> Required work
Restate all of the data precisely, omitting nothing.
%%
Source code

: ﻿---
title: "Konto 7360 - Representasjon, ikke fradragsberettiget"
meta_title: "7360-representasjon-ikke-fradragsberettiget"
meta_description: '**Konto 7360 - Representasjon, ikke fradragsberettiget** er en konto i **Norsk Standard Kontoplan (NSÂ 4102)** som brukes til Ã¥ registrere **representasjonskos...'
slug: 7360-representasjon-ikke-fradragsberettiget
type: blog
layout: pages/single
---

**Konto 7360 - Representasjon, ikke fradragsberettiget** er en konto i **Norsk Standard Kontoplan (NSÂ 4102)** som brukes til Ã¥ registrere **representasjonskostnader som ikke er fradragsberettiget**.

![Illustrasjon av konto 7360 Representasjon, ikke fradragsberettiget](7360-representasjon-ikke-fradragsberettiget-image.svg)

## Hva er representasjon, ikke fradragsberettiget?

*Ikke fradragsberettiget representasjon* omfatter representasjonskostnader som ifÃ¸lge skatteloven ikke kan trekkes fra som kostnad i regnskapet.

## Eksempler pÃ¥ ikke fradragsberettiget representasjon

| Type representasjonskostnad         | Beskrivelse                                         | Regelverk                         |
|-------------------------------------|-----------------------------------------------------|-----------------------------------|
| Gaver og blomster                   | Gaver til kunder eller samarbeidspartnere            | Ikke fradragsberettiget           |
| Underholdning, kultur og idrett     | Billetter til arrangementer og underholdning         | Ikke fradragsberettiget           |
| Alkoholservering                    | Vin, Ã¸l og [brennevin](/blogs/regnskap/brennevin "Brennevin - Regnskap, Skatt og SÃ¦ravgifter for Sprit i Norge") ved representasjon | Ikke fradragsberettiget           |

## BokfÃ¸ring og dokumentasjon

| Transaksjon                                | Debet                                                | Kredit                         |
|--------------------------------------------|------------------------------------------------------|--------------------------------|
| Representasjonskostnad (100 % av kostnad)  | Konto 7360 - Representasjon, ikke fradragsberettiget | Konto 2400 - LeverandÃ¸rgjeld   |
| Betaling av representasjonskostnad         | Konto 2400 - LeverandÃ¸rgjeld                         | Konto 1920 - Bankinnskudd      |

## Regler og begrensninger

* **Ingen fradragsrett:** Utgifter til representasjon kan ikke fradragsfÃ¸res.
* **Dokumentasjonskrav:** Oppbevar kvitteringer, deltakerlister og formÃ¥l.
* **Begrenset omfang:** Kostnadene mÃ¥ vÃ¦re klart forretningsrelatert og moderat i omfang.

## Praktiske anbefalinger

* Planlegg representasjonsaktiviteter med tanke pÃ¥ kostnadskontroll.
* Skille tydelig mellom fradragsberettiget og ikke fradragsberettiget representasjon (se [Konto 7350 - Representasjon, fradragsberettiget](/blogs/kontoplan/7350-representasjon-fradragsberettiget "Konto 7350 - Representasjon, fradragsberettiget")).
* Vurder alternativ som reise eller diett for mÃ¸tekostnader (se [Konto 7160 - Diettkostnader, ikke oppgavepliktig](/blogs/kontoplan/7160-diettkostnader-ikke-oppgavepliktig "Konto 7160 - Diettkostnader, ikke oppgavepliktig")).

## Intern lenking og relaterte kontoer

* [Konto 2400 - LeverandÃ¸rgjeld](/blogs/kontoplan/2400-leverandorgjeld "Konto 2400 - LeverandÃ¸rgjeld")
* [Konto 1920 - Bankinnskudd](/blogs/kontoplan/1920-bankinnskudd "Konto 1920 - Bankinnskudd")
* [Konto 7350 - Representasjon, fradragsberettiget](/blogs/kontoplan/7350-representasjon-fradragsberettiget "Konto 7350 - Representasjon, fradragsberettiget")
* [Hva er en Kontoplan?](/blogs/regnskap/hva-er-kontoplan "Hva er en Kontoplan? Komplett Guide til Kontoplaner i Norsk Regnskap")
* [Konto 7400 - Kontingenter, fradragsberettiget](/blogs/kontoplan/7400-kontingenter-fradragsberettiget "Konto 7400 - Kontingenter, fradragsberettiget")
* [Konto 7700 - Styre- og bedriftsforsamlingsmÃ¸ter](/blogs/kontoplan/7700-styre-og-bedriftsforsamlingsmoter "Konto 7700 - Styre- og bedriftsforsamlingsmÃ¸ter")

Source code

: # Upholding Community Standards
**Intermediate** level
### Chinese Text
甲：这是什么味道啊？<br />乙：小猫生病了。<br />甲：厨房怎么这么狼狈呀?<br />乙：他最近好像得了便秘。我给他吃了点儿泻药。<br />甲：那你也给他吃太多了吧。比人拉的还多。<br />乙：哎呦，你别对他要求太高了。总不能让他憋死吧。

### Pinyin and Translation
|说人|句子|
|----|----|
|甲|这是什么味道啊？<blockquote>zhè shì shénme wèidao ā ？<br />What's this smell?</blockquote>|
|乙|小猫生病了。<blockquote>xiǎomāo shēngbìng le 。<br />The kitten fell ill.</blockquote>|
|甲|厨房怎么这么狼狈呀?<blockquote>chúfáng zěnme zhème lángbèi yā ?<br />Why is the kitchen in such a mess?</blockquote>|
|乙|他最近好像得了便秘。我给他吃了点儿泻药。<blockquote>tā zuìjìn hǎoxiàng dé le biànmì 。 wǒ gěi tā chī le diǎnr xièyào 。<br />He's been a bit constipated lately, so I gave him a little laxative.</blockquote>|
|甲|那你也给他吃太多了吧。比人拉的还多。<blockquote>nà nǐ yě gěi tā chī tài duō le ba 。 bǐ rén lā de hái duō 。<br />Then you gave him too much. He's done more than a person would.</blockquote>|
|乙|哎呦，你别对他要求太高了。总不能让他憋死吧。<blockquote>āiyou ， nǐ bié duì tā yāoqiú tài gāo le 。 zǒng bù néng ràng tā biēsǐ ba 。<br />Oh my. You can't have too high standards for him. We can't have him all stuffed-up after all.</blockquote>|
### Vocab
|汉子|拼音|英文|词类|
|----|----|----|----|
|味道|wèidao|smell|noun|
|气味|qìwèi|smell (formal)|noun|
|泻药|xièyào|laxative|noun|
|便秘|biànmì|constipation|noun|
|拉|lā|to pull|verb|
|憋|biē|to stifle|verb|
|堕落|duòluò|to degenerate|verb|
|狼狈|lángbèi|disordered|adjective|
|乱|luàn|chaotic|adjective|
%%
> Task response
Source code

: ﻿---
title: "Konto 7360 - Representasjon, ikke fradragsberettiget"
meta_title: "7360-representasjon-ikke-fradragsberettiget"
meta_description: '**Konto 7360 - Representasjon, ikke fradragsberettiget** er en konto i **Norsk Standard Kontoplan (NSÂ 4102)** som brukes til Ã¥ registrere **representasjonskos...'
slug: 7360-representasjon-ikke-fradragsberettiget
type: blog
layout: pages/single
---

**Konto 7360 - Representasjon, ikke fradragsberettiget** er en konto i **Norsk Standard Kontoplan (NSÂ 4102)** som brukes til Ã¥ registrere **representasjonskostnader som ikke er fradragsberettiget**.

![Illustrasjon av konto 7360 Representasjon, ikke fradragsberettiget](7360-representasjon-ikke-fradragsberettiget-image.svg)

## Hva er representasjon, ikke fradragsberettiget?

*Ikke fradragsberettiget representasjon* omfatter representasjonskostnader som ifÃ¸lge skatteloven ikke kan trekkes fra som kostnad i regnskapet.

## Eksempler pÃ¥ ikke fradragsberettiget representasjon

| Type representasjonskostnad         | Beskrivelse                                         | Regelverk                         |
|-------------------------------------|-----------------------------------------------------|-----------------------------------|
| Gaver og blomster                   | Gaver til kunder eller samarbeidspartnere            | Ikke fradragsberettiget           |
| Underholdning, kultur og idrett     | Billetter til arrangementer og underholdning         | Ikke fradragsberettiget           |
| Alkoholservering                    | Vin, Ã¸l og [brennevin](/blogs/regnskap/brennevin "Brennevin - Regnskap, Skatt og SÃ¦ravgifter for Sprit i Norge") ved representasjon | Ikke fradragsberettiget           |

## BokfÃ¸ring og dokumentasjon

| Transaksjon                                | Debet                                                | Kredit                         |
|--------------------------------------------|------------------------------------------------------|--------------------------------|
| Representasjonskostnad (100 % av kostnad)  | Konto 7360 - Representasjon, ikke fradragsberettiget | Konto 2400 - LeverandÃ¸rgjeld   |
| Betaling av representasjonskostnad         | Konto 2400 - LeverandÃ¸rgjeld                         | Konto 1920 - Bankinnskudd      |

## Regler og begrensninger

* **Ingen fradragsrett:** Utgifter til representasjon kan ikke fradragsfÃ¸res.
* **Dokumentasjonskrav:** Oppbevar kvitteringer, deltakerlister og formÃ¥l.
* **Begrenset omfang:** Kostnadene mÃ¥ vÃ¦re klart forretningsrelatert og moderat i omfang.

## Praktiske anbefalinger

* Planlegg representasjonsaktiviteter med tanke pÃ¥ kostnadskontroll.
* Skille tydelig mellom fradragsberettiget og ikke fradragsberettiget representasjon (se [Konto 7350 - Representasjon, fradragsberettiget](/blogs/kontoplan/7350-representasjon-fradragsberettiget "Konto 7350 - Representasjon, fradragsberettiget")).
* Vurder alternativ som reise eller diett for mÃ¸tekostnader (se [Konto 7160 - Diettkostnader, ikke oppgavepliktig](/blogs/kontoplan/7160-diettkostnader-ikke-oppgavepliktig "Konto 7160 - Diettkostnader, ikke oppgavepliktig")).

## Intern lenking og relaterte kontoer

* [Konto 2400 - LeverandÃ¸rgjeld](/blogs/kontoplan/2400-leverandorgjeld "Konto 2400 - LeverandÃ¸rgjeld")
* [Konto 1920 - Bankinnskudd](/blogs/kontoplan/1920-bankinnskudd "Konto 1920 - Bankinnskudd")
* [Konto 7350 - Representasjon, fradragsberettiget](/blogs/kontoplan/7350-representasjon-fradragsberettiget "Konto 7350 - Representasjon, fradragsberettiget")
* [Hva er en Kontoplan?](/blogs/regnskap/hva-er-kontoplan "Hva er en Kontoplan? Komplett Guide til Kontoplaner i Norsk Regnskap")
* [Konto 7400 - Kontingenter, fradragsberettiget](/blogs/kontoplan/7400-kontingenter-fradragsberettiget "Konto 7400 - Kontingenter, fradragsberettiget")
* [Konto 7700 - Styre- og bedriftsforsamlingsmÃ¸ter](/blogs/kontoplan/7700-styre-og-bedriftsforsamlingsmoter "Konto 7700 - Styre- og bedriftsforsamlingsmÃ¸ter")

Source code

: # Upholding Community Standards
**Intermediate** level
### Chinese Text
甲：这是什么味道啊？<br />乙：小猫生病了。<br />甲：厨房怎么这么狼狈呀?<br />乙：他最近好像得了便秘。我给他吃了点儿泻药。<br />甲：那你也给他吃太多了吧。比人拉的还多。<br />乙：哎呦，你别对他要求太高了。总不能让他憋死吧。

### Pinyin and Translation
|说人|句子|
|----|----|
|甲|这是什么味道啊？<blockquote>zhè shì shénme wèidao ā ？<br />What's this smell?</blockquote>|
|乙|小猫生病了。<blockquote>xiǎomāo shēngbìng le 。<br />The kitten fell ill.</blockquote>|
|甲|厨房怎么这么狼狈呀?<blockquote>chúfáng zěnme zhème lángbèi yā ?<br />Why is the kitchen in such a mess?</blockquote>|
|乙|他最近好像得了便秘。我给他吃了点儿泻药。<blockquote>tā zuìjìn hǎoxiàng dé le biànmì 。 wǒ gěi tā chī le diǎnr xièyào 。<br />He's been a bit constipated lately, so I gave him a little laxative.</blockquote>|
|甲|那你也给他吃太多了吧。比人拉的还多。<blockquote>nà nǐ yě gěi tā chī tài duō le ba 。 bǐ rén lā de hái duō 。<br />Then you gave him too much. He's done more than a person would.</blockquote>|
|乙|哎呦，你别对他要求太高了。总不能让他憋死吧。<blockquote>āiyou ， nǐ bié duì tā yāoqiú tài gāo le 。 zǒng bù néng ràng tā biēsǐ ba 。<br />Oh my. You can't have too high standards for him. We can't have him all stuffed-up after all.</blockquote>|
### Vocab
|汉子|拼音|英文|词类|
|----|----|----|----|
|味道|wèidao|smell|noun|
|气味|qìwèi|smell (formal)|noun|
|泻药|xièyào|laxative|noun|
|便秘|biànmì|constipation|noun|
|拉|lā|to pull|verb|
|憋|biē|to stifle|verb|
|堕落|duòluò|to degenerate|verb|
|狼狈|lángbèi|disordered|adjective|
|乱|luàn|chaotic|adjective|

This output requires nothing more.